[Items from a data source]

* * * * *

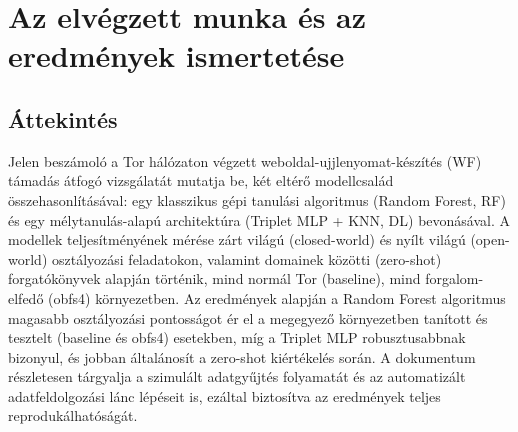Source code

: \documentclass[a4paper,oneside]{article}
\begin{document}
\section{Az elvégzett munka és az eredmények ismertetése}
\label{sec:az-elvegzett-munka}


\subsection{Áttekintés}

Jelen beszámoló a Tor hálózaton végzett weboldal-ujjlenyomat-készítés (WF) támadás átfogó vizsgálatát mutatja be, két eltérő modellcsalád összehasonlításával: egy klasszikus gépi tanulási algoritmus (Random Forest, RF) és egy mélytanulás-alapú architektúra (Triplet MLP + KNN, DL) bevonásával.
A modellek teljesítményének mérése zárt világú (closed-world) és nyílt világú (open-world) osztályozási feladatokon, valamint domainek közötti (zero-shot) forgatókönyvek alapján történik, mind normál Tor (baseline), mind forgalom-elfedő (obfs4) környezetben.
Az eredmények alapján a Random Forest algoritmus magasabb osztályozási pontosságot ér el a megegyező környezetben tanított és tesztelt (baseline és obfs4) esetekben, míg a Triplet MLP robusztusabbnak bizonyul, és jobban általánosít a zero-shot kiértékelés során.
A dokumentum részletesen tárgyalja a szimulált adatgyűjtés folyamatát és az automatizált adatfeldolgozási lánc lépéseit is, ezáltal biztosítva az eredmények teljes reprodukálhatóságát.
\end{document}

* * * * *

→ Exercise goal:
Leave out the pictures and output the rest of the records exactly.

→ Result:
Source code

: \documentclass[a4paper,oneside]{article}
\begin{document}
\section{Az elvégzett munka és az eredmények ismertetése}
\label{sec:az-elvegzett-munka}


\subsection{Áttekintés}

Jelen beszámoló a Tor hálózaton végzett weboldal-ujjlenyomat-készítés (WF) támadás átfogó vizsgálatát mutatja be, két eltérő modellcsalád összehasonlításával: egy klasszikus gépi tanulási algoritmus (Random Forest, RF) és egy mélytanulás-alapú architektúra (Triplet MLP + KNN, DL) bevonásával.
A modellek teljesítményének mérése zárt világú (closed-world) és nyílt világú (open-world) osztályozási feladatokon, valamint domainek közötti (zero-shot) forgatókönyvek alapján történik, mind normál Tor (baseline), mind forgalom-elfedő (obfs4) környezetben.
Az eredmények alapján a Random Forest algoritmus magasabb osztályozási pontosságot ér el a megegyező környezetben tanított és tesztelt (baseline és obfs4) esetekben, míg a Triplet MLP robusztusabbnak bizonyul, és jobban általánosít a zero-shot kiértékelés során.
A dokumentum részletesen tárgyalja a szimulált adatgyűjtés folyamatát és az automatizált adatfeldolgozási lánc lépéseit is, ezáltal biztosítva az eredmények teljes reprodukálhatóságát.
\end{document}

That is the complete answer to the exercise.